La marque intègre à ses identifiants périphériques les expressions émergentes exprimées et représentées notamment par l’art. A ce stade, il s’agit de changements facilement acceptés par les individus. La marque restitue cette intégration par le biais de sa communication, publicitaire par exemple.
3.2 La marque créatrice de nouveaux univers
Dans ce deuxième cas,
les deux représentations évoluent en même temps :
(1)
L’entreprise prend conscience des signes précurseurs d’une dynamique sociale et
fait évoluer les identifiants contextuels de la marque.
(2)
Les mouvements culturels de remise en cause des consensus favorisent la
transformation des valeurs reliantes de la marque.
(3)
La confirmation d’une tendance majeure entraîne l’enrichissement des
identifiants fondamentaux de la marque.
(5)
En retour,
les transformations de l’identité de la marque, par différentes formes
d’expression (produit, service, publicité, relations de presse, mécénat…),
confirment et confortent les mutations sociales et encouragent les nouveaux
horizons culturels.
3.3
La réalité est nuancée
Ces
deux cas sont extrêmes : la mutation des deux systèmes peut se faire de
façon modulée ou avec de légers décalages. Suivant le mode de transformation de
l’identité de la marque en relation avec l’évolution des représentations
sociales, il est possible de repérer les potentialités innovatrices de la
marque et sa participation aux mutations sociales et culturelles.
A partir de la narration d’une mythologie
particulière à chaque marque, l’équipe communication de l’entreprise peut
approfondir la définition de la personnalité de la marque grâce à un modèle
simple et évolutif à trois niveaux. L’élaboration efficace du positionnement de
la marque en sera grandement facilitée. Il sera alors possible de décliner un
marketing mix élargi[7],
déroulant sept variables complémentaires, autour d’une réalité centrale :
l’identité sensorielle de la marque.
Les nouveaux mythes naissent de
la création artistique, y compris publicitaire, et sont le reflet des
mouvements intimes de la société. Ces valeurs qui surgissent sont révélées par
des groupes précurseurs. Elles se retrouvent pas à pas dans la périphérie de
l’identité de la marque, qui les reflète. A leur tour, les tendances émergentes
sont peu à peu intégrées aux identifiants organisateurs de la marque, communs à
l’ensemble du secteur.
Ainsi, l’équilibre dynamique de
l’identité de chaque marque est en étroite relation avec les évolutions
socioculturelles. Malgré ces bouleversements, la marque conserve des
caractéristiques fondamentales qui perdurent avec le temps et qui en font un
pôle stable sur le marché. De fait, les représentations médiatisées de la
marque deviennent des référents culturels, au même titre que d’autres
productions artistiques. La marque serait-elle un nouveau repère social ?
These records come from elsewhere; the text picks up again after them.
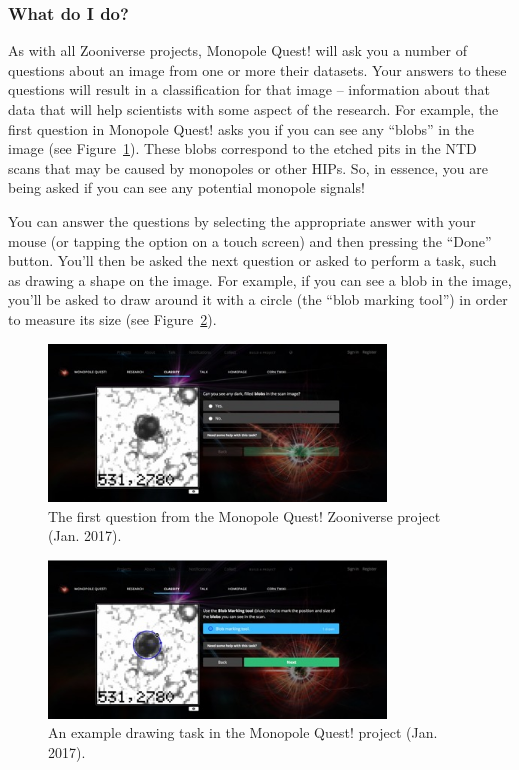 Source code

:\subsubsection{What do I do?}
\label{sec:mqwhatdoido}
As with all Zooniverse projects, Monopole Quest! will ask you a number of
questions about an image from one or more their datasets.
Your answers to these questions will result in a classification for that
image -- information about that data that will help scientists with
some aspect of the research.
For example, the first question in Monopole Quest! asks you if you can
see any ``blobs'' in the image (see Figure~\ref{fig:mqblobq}).
These blobs correspond to the etched pits in the
\ac{NTD} scans that may be caused by monopoles or other \acp{HIP}.
So, in essence, you are being asked if you can see any potential
monopole signals!

You can answer the questions by selecting the appropriate answer with your
mouse (or tapping the option on a touch screen) and then pressing the
``Done'' button.
You'll then be asked the next question or asked to perform a task,
such as drawing a shape on the image.
For example, if you can see a blob in the image, you'll be asked to draw
around it with a circle (the ``blob marking tool'') in order to measure
its size (see Figure~\ref{fig:mqdrawing}).

%
\begin{figure}[p]
  \centering
  \includegraphics[width=0.8\textwidth]{assets/images/mqblobq/mqblobq.jpg}
  \caption[Monopole Quest! Can you see any blobs?]
  {\label{fig:mqblobq}The first question from the Monopole Quest!
Zooniverse project (Jan. 2017).}
\end{figure}
%

%
\begin{figure}[p]
  \centering
  \includegraphics[width=0.8\textwidth]{assets/images/mqdrawing/mqdrawing.jpg}
  \caption[Monopole Quest! An example drawing task]
  {\label{fig:mqdrawing}An example drawing task in the Monopole Quest! project
(Jan. 2017).}
\end{figure}
%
Nos recherches présentes semblent le confirmer.[8]
[1] S. Tomasella, Vers une psychanalyse de
la marque et de ses expressions, Nice, UNSA, 2002.
[2] S. Tomasella, Consommer la marque, Nice, Centre d’Etudes sur la Marque (CEM), 2003.
[3] Nous avons confirmé la validation de ce
modèle en le confrontant à la réalité structurelle physiologique corporelle de
l’être humain (ectoderme, mésoderme, endoderme), mais aussi à plusieurs
théories psychanalytiques : Freud, Tisseron, Torok & Abraham. Voir S.
Tomasella, Consommer la marque, op.
cit.
[4] Cf.
les travaux de Françoise Dolto, Donald W. Winnicott et Serge Tisseron.
[5] S. Tomasella,
op. cit., 2002.
[6] Je remercie vivement Camille Picoulet et
Fanny Rocca pour leurs apports ayant facilité l’élaboration de cette troisième
partie, dans le cadre de nos recherches au CEM. Cette coopération a permis la
rédaction commune d’un ouvrage à paraître : Donnez du souffle à votre
marque.
[7] S. Tomasella, 2002. Nous présentons le
marketing mix élargi (5p 2i), ses motivations, ses modalités et ses
implications, dans Nouveaux visages du
marketing, à paraître.
[8] Voir S. Tomasella, Virtuels, adolescences, publicités, Adolescence, Paris, GREUPP, mars 2004.